16. Nucleotide sequence allowing the expression of a site-specific recombinase during the first meiotic phase of the spermatocytes of a mammal comprising a sequence having at least 80% identity with the sequence SEQ ID n ° 1 fused with the coding sequence for said recombinase.

17. Nucleotide sequence according to claim 16 characterized in that said recombinase is Cre.

18. DNA molecule comprising at least one sequence according to one of claims 16 or 17 characterized in that it is in the form of a plasmid, a viral vector, a pseudo-vector, or linear or circular naked DNA.

19. Transgenic animal containing in its genome a nucleotide sequence according to one of claims 13 to 17 allowing the expression of a gene of interest specifically in spermatocytes.

20. Animal according to claim 19 characterized in that the gene of interest is a site-specific recombinase.

21. Animal according to claim 20 characterized in that the recombinase is Cre.

22. Animal according to one of claims 20 or 21 characterized in that the recombinase remains associated with the chromatin of the spermatozoa.

23. Use of an animal according to claim 22 in the method of claims 1 to 11.

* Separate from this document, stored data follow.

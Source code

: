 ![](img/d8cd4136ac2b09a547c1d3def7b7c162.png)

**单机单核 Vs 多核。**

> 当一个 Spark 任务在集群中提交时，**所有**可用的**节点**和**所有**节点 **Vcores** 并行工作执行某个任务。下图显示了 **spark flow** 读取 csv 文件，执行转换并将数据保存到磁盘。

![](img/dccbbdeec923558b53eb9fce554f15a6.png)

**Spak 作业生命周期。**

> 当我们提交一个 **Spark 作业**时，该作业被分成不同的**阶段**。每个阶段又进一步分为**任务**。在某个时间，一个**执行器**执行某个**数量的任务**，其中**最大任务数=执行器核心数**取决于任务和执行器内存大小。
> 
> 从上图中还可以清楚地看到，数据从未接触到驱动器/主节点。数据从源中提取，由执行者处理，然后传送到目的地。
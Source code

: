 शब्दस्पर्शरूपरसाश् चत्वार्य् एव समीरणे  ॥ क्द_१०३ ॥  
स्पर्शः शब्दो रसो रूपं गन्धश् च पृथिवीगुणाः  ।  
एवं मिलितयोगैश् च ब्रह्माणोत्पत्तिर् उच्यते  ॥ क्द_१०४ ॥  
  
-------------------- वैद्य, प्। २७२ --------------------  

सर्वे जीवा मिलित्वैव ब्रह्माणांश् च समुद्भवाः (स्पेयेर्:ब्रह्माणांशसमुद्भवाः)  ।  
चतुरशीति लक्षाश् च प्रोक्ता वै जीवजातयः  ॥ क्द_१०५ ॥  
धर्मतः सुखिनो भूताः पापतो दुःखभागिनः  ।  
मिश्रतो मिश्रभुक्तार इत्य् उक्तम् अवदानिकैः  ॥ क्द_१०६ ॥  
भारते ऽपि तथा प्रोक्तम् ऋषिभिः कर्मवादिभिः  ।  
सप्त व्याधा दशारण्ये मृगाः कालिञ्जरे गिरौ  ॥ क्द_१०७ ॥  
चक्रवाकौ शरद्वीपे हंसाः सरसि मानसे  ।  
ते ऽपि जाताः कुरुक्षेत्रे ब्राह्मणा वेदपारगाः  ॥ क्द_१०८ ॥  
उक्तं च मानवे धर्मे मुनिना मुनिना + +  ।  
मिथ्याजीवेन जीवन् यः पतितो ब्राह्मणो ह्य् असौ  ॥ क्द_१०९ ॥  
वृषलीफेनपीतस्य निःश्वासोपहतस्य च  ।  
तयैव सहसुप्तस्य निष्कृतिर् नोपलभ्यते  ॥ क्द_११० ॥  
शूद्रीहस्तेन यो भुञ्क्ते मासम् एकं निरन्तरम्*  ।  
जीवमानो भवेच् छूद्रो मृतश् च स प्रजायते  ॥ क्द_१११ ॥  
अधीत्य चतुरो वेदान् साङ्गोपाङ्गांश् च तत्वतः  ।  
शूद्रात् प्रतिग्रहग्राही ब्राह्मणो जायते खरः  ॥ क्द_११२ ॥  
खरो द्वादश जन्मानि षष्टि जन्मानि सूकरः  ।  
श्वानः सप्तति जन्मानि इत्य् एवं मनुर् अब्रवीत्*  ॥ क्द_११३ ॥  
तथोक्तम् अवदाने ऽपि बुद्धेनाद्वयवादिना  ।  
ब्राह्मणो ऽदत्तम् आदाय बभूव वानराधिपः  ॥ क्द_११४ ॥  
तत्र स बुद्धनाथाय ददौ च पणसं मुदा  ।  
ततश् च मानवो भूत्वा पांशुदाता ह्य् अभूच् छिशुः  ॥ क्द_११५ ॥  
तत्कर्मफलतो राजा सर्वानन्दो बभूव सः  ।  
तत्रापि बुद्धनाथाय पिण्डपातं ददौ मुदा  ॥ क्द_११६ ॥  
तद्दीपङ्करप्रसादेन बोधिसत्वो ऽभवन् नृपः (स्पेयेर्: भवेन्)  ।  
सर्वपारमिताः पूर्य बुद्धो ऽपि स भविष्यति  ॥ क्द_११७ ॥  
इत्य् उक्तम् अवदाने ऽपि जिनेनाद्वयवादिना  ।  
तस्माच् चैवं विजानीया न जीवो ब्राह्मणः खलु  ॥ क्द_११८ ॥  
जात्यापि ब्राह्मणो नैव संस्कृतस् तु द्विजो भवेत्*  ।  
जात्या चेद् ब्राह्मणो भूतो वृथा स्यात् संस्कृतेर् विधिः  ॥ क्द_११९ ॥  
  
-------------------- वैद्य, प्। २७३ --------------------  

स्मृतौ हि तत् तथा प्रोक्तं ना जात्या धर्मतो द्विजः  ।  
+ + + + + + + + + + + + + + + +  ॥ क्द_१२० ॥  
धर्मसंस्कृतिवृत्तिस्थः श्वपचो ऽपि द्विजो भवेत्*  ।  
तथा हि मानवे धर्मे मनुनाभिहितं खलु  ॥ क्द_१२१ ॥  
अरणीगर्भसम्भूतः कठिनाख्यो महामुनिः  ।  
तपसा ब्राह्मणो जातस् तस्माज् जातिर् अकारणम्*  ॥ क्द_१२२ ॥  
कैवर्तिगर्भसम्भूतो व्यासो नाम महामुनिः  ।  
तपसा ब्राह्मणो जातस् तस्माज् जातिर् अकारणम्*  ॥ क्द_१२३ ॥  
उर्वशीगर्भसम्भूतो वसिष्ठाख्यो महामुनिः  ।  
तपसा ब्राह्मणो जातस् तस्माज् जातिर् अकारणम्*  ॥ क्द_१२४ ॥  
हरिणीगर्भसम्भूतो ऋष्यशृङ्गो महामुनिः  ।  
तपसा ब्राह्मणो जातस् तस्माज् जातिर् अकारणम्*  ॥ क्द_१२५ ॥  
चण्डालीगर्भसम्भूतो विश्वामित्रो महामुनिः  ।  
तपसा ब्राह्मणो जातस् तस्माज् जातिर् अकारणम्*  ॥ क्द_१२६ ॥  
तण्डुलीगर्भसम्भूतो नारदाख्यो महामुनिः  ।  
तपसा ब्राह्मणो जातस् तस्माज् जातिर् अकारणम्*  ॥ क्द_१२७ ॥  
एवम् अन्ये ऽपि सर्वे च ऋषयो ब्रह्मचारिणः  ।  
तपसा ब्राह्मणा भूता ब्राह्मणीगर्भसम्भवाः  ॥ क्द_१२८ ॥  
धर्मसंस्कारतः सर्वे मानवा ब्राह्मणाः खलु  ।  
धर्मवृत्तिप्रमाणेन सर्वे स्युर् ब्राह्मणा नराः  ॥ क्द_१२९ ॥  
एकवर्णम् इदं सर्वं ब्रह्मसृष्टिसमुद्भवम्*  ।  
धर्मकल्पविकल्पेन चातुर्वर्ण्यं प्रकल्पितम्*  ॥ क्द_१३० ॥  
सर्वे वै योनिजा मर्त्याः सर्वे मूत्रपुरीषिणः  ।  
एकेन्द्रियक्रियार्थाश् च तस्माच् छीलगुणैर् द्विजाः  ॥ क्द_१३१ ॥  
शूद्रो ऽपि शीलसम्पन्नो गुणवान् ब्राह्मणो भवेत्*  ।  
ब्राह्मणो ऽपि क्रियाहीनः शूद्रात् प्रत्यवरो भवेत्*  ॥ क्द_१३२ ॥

24. A method of recombination between paternal and maternal chromosomes characterized in that it comprises the following stages: a) Expression of a site-specific recombinase in the germ cells of a male carrying in its genome one or more site (s) specific (s), b) a said male is crossed with a female animal carrying in its genome one or more specific site (s), said recombinase catalyzing the recombination between specific sites during the first phase of meiosis.

25. Animal capable of being obtained by the method according to claim 24.

26. Multi-transgenic animal obtained by crossing animals between them according to one of claims 12 or 25.

27. Transgenic animal according to one of claims 12, 25 and 26 characterized in that it is a mammal, in particular selected from sheep, pigs, cattle, rodents.

28. Use of an animal according to claim 27 for the preparation of substances useful in medicine, in cosmetics, and / or in food industry, in particular of active substances, preferably peptides or polypeptides, antibodies, antigens, hormones, or growth factors, and / or for the manufacture of food supplements.

29. Use of an animal according to claim 27 as an experimental model for the identification of genes, promoter, proteins, especially genes involved in genetic diseases, and / or to test the action of active substances.

30. Use of an animal according to claim 27 for the preparation of organs or cells having better immunocompatibility with humans than wild type organs or cells or capable of having a low rate of rejection by the immune defenses of humans.

31. Use of an animal according to claim 27 for breeding.